### REQUIREMENT
From the entries that follow, copy exactly the lines beginning at the line holding "Administration of Mauryas" and continuing through the line holding "measures were carried".

### DATA RECORDS
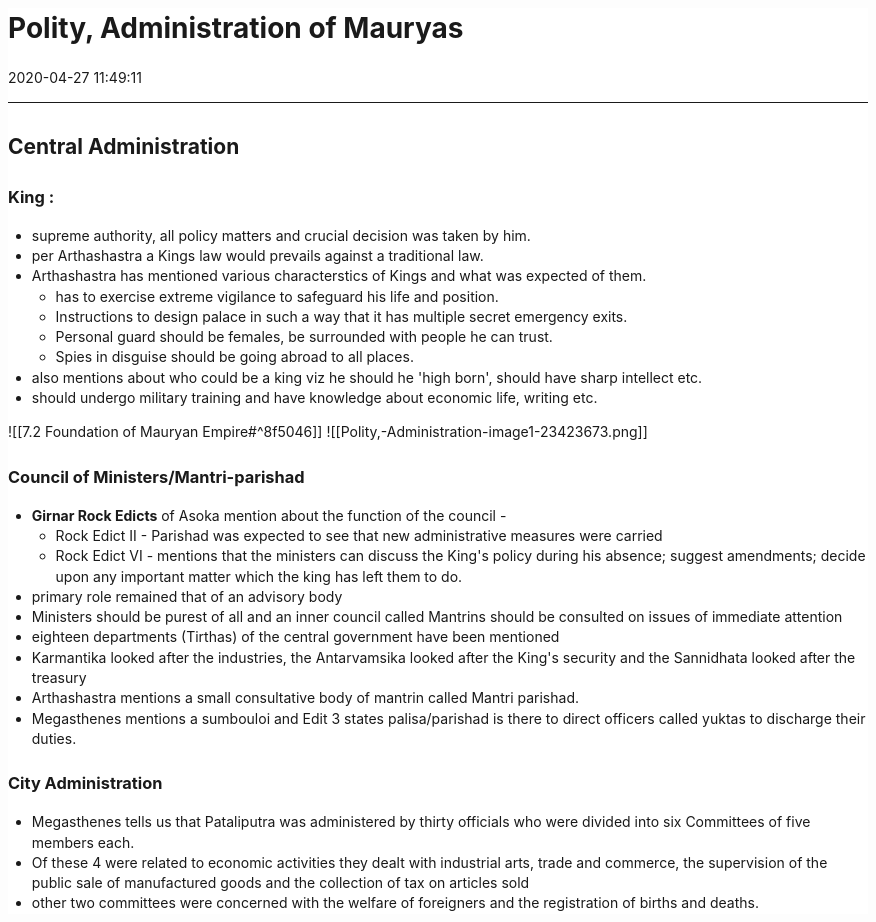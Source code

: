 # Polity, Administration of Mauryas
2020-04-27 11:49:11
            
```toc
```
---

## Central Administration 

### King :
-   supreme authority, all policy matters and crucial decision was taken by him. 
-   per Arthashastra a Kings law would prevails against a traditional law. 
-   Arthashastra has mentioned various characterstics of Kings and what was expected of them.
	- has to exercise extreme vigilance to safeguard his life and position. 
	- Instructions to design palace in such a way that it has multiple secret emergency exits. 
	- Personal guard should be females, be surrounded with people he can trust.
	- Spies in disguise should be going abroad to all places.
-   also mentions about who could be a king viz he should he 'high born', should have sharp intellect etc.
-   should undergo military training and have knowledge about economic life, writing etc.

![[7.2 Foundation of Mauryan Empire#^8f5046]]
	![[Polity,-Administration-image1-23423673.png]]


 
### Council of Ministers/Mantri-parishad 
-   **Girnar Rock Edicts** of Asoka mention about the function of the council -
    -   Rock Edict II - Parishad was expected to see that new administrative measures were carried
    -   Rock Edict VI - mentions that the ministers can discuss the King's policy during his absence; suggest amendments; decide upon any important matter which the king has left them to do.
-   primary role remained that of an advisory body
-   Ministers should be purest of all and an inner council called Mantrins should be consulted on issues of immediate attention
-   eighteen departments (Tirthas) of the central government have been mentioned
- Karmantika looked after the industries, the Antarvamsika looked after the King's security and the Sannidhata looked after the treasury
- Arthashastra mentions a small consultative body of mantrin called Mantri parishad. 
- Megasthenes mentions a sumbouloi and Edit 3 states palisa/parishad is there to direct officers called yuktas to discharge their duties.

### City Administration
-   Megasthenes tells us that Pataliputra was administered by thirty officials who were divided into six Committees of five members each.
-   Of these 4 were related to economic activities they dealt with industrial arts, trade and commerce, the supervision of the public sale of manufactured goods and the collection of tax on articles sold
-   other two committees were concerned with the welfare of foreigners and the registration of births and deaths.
...
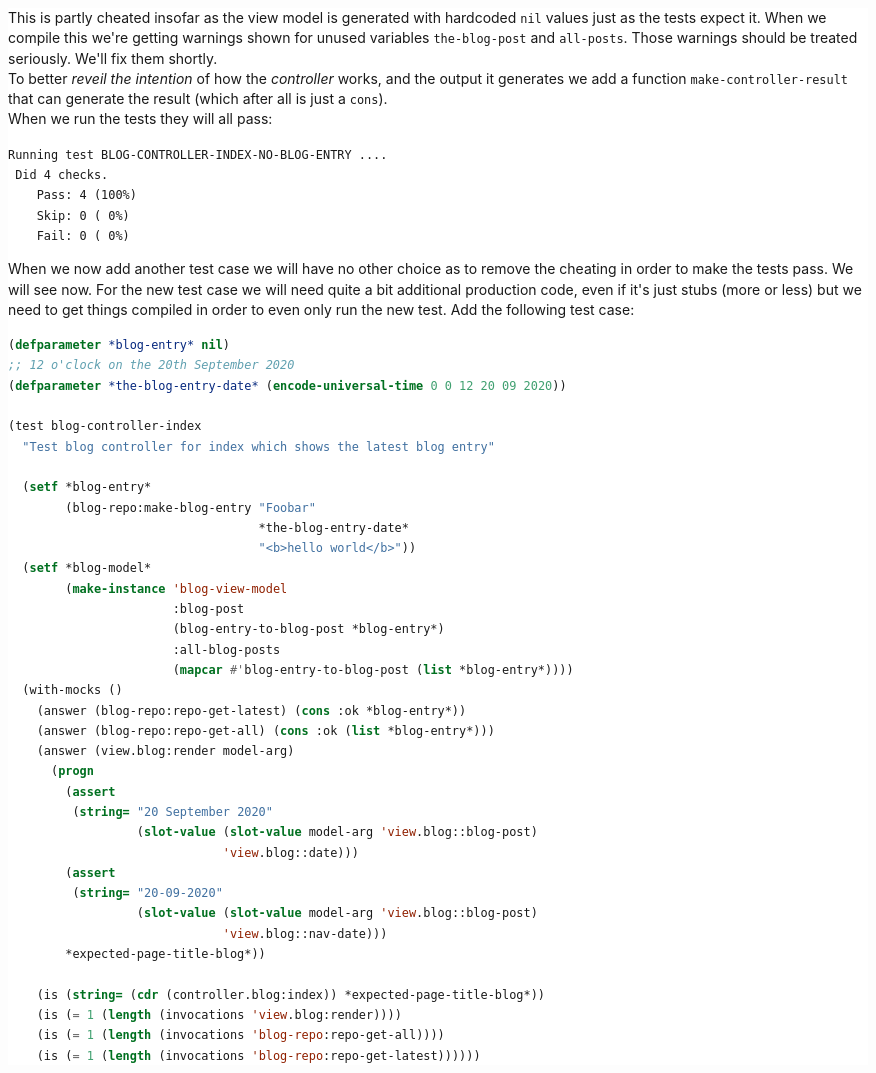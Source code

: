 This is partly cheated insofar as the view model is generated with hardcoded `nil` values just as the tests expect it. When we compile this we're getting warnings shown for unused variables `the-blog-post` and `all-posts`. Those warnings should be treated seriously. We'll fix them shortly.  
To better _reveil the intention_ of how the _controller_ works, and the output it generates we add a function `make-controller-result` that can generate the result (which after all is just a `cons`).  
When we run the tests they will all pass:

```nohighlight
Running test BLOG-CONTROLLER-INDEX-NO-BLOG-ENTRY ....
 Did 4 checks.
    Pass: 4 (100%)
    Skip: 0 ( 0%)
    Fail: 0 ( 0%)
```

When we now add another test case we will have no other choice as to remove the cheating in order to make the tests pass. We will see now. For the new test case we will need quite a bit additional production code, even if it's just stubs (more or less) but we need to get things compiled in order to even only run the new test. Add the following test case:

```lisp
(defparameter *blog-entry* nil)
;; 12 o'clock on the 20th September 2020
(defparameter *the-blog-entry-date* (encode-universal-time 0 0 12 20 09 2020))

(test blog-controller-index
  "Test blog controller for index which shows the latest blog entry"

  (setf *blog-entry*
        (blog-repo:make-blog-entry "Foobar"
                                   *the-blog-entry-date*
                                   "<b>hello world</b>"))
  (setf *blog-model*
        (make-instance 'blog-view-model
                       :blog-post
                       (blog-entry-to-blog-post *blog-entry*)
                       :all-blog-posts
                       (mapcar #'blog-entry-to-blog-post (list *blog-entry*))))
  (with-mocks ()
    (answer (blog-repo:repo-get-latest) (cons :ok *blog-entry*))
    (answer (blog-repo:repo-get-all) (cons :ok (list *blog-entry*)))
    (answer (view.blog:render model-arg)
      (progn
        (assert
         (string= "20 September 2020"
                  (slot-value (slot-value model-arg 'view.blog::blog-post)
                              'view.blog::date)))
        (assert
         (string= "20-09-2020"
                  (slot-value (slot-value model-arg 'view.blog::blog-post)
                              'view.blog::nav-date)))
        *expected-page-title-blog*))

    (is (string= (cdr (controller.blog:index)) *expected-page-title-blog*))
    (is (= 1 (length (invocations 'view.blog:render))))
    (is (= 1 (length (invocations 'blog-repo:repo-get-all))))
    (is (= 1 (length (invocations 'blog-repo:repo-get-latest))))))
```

### YOUR SOLUTION
: # Polity, Administration of Mauryas
2020-04-27 11:49:11
            
```toc
```
---

## Central Administration 

### King :
-   supreme authority, all policy matters and crucial decision was taken by him. 
-   per Arthashastra a Kings law would prevails against a traditional law. 
-   Arthashastra has mentioned various characterstics of Kings and what was expected of them.
	- has to exercise extreme vigilance to safeguard his life and position. 
	- Instructions to design palace in such a way that it has multiple secret emergency exits. 
	- Personal guard should be females, be surrounded with people he can trust.
	- Spies in disguise should be going abroad to all places.
-   also mentions about who could be a king viz he should he 'high born', should have sharp intellect etc.
-   should undergo military training and have knowledge about economic life, writing etc.

![[7.2 Foundation of Mauryan Empire#^8f5046]]
	![[Polity,-Administration-image1-23423673.png]]


 
### Council of Ministers/Mantri-parishad 
-   **Girnar Rock Edicts** of Asoka mention about the function of the council -
    -   Rock Edict II - Parishad was expected to see that new administrative measures were carried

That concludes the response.